Every line of the entries below from the one containing "- dont react" to the one containing "- use this pattern to", both ends included, must be written out exactly. No other line belongs in the answer.

** Opening Data for this exercise block **

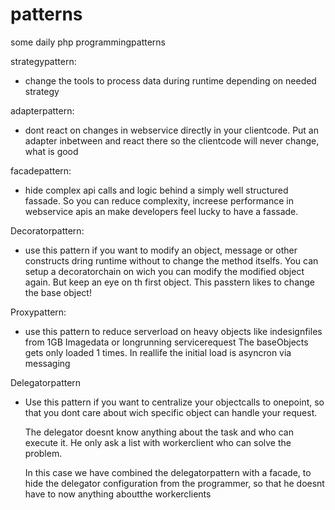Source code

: # patterns
some daily php programmingpatterns 

strategypattern:
- change the tools to process data during runtime depending on needed strategy

adapterpattern:
- dont react on changes in webservice directly in your clientcode. Put an adapter inbetween and react there
  so the clientcode will never change, what is good

facadepattern:
- hide complex api calls and logic behind a simply well structured fassade. So you can reduce complexity, increese performance in webservice apis an
  make developers feel lucky to have a fassade.

Decoratorpattern:
- use this pattern if you want to modify an object, message or other constructs dring runtime without to change the method itselfs.
  You can setup a decoratorchain on wich you can modify the modified object again. But keep an eye on th first object. This passtern likes to change the 
  base object! 

Proxypattern:
- use this pattern to reduce serverload on heavy objects like indesignfiles from 1GB Imagedata or longrunning servicerequest
  The baseObjects gets only loaded 1 times. In reallife the initial load is asyncron via messaging

Delegatorpattern

- Use this pattern if you want to centralize your objectcalls to onepoint, so that you dont care about wich specific object
  can handle your request.
 
  The delegator doesnt know anything about the task and who can execute it. He only ask a list with workerclient who can solve the problem.
 
  In this case we have combined the delegatorpattern with a facade, to hide the delegator configuration from the programmer,
  so that he doesnt have to now anything aboutthe workerclients
 
 
  
  
  
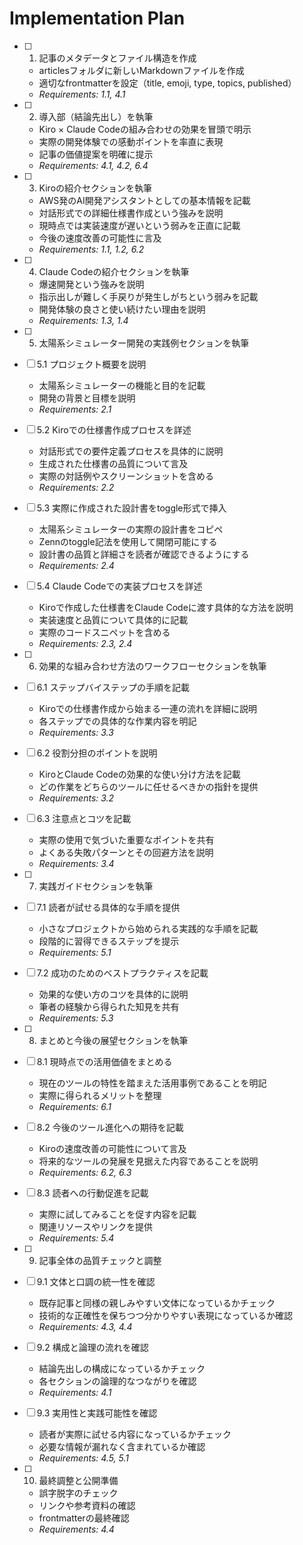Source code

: # Implementation Plan

- [ ] 1. 記事のメタデータとファイル構造を作成

  - articlesフォルダに新しいMarkdownファイルを作成
  - 適切なfrontmatterを設定（title, emoji, type, topics, published）
  - _Requirements: 1.1, 4.1_

- [ ] 2. 導入部（結論先出し）を執筆

  - Kiro × Claude Codeの組み合わせの効果を冒頭で明示
  - 実際の開発体験での感動ポイントを率直に表現
  - 記事の価値提案を明確に提示
  - _Requirements: 4.1, 4.2, 6.4_

- [ ] 3. Kiroの紹介セクションを執筆

  - AWS発のAI開発アシスタントとしての基本情報を記載
  - 対話形式での詳細仕様書作成という強みを説明
  - 現時点では実装速度が遅いという弱みを正直に記載
  - 今後の速度改善の可能性に言及
  - _Requirements: 1.1, 1.2, 6.2_

- [ ] 4. Claude Codeの紹介セクションを執筆

  - 爆速開発という強みを説明
  - 指示出しが難しく手戻りが発生しがちという弱みを記載
  - 開発体験の良さと使い続けたい理由を説明
  - _Requirements: 1.3, 1.4_

- [ ] 5. 太陽系シミュレーター開発の実践例セクションを執筆
- [ ] 5.1 プロジェクト概要を説明

  - 太陽系シミュレーターの機能と目的を記載
  - 開発の背景と目標を説明
  - _Requirements: 2.1_

- [ ] 5.2 Kiroでの仕様書作成プロセスを詳述

  - 対話形式での要件定義プロセスを具体的に説明
  - 生成された仕様書の品質について言及
  - 実際の対話例やスクリーンショットを含める
  - _Requirements: 2.2_

- [ ] 5.3 実際に作成された設計書をtoggle形式で挿入

  - 太陽系シミュレーターの実際の設計書をコピペ
  - Zennのtoggle記法を使用して開閉可能にする
  - 設計書の品質と詳細さを読者が確認できるようにする
  - _Requirements: 2.4_

- [ ] 5.4 Claude Codeでの実装プロセスを詳述

  - Kiroで作成した仕様書をClaude Codeに渡す具体的な方法を説明
  - 実装速度と品質について具体的に記載
  - 実際のコードスニペットを含める
  - _Requirements: 2.3, 2.4_

- [ ] 6. 効果的な組み合わせ方法のワークフローセクションを執筆
- [ ] 6.1 ステップバイステップの手順を記載

  - Kiroでの仕様書作成から始まる一連の流れを詳細に説明
  - 各ステップでの具体的な作業内容を明記
  - _Requirements: 3.3_

- [ ] 6.2 役割分担のポイントを説明

  - KiroとClaude Codeの効果的な使い分け方法を記載
  - どの作業をどちらのツールに任せるべきかの指針を提供
  - _Requirements: 3.2_

- [ ] 6.3 注意点とコツを記載

  - 実際の使用で気づいた重要なポイントを共有
  - よくある失敗パターンとその回避方法を説明
  - _Requirements: 3.4_

- [ ] 7. 実践ガイドセクションを執筆
- [ ] 7.1 読者が試せる具体的な手順を提供

  - 小さなプロジェクトから始められる実践的な手順を記載
  - 段階的に習得できるステップを提示
  - _Requirements: 5.1_

- [ ] 7.2 成功のためのベストプラクティスを記載

  - 効果的な使い方のコツを具体的に説明
  - 筆者の経験から得られた知見を共有
  - _Requirements: 5.3_

- [ ] 8. まとめと今後の展望セクションを執筆
- [ ] 8.1 現時点での活用価値をまとめる

  - 現在のツールの特性を踏まえた活用事例であることを明記
  - 実際に得られるメリットを整理
  - _Requirements: 6.1_

- [ ] 8.2 今後のツール進化への期待を記載

  - Kiroの速度改善の可能性について言及
  - 将来的なツールの発展を見据えた内容であることを説明
  - _Requirements: 6.2, 6.3_

- [ ] 8.3 読者への行動促進を記載

  - 実際に試してみることを促す内容を記載
  - 関連リソースやリンクを提供
  - _Requirements: 5.4_

- [ ] 9. 記事全体の品質チェックと調整
- [ ] 9.1 文体と口調の統一性を確認

  - 既存記事と同様の親しみやすい文体になっているかチェック
  - 技術的な正確性を保ちつつ分かりやすい表現になっているか確認
  - _Requirements: 4.3, 4.4_

- [ ] 9.2 構成と論理の流れを確認

  - 結論先出しの構成になっているかチェック
  - 各セクションの論理的なつながりを確認
  - _Requirements: 4.1_

- [ ] 9.3 実用性と実践可能性を確認

  - 読者が実際に試せる内容になっているかチェック
  - 必要な情報が漏れなく含まれているか確認
  - _Requirements: 4.5, 5.1_

- [ ] 10. 最終調整と公開準備
  - 誤字脱字のチェック
  - リンクや参考資料の確認
  - frontmatterの最終確認
  - _Requirements: 4.4_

** Closing Data for this exercise block **

* Exercise output *
- dont react on changes in webservice directly in your clientcode. Put an adapter inbetween and react there
  so the clientcode will never change, what is good

facadepattern:
- hide complex api calls and logic behind a simply well structured fassade. So you can reduce complexity, increese performance in webservice apis an
  make developers feel lucky to have a fassade.

Decoratorpattern:
- use this pattern if you want to modify an object, message or other constructs dring runtime without to change the method itselfs.
  You can setup a decoratorchain on wich you can modify the modified object again. But keep an eye on th first object. This passtern likes to change the 
  base object! 

Proxypattern:
- use this pattern to reduce serverload on heavy objects like indesignfiles from 1GB Imagedata or longrunning servicerequest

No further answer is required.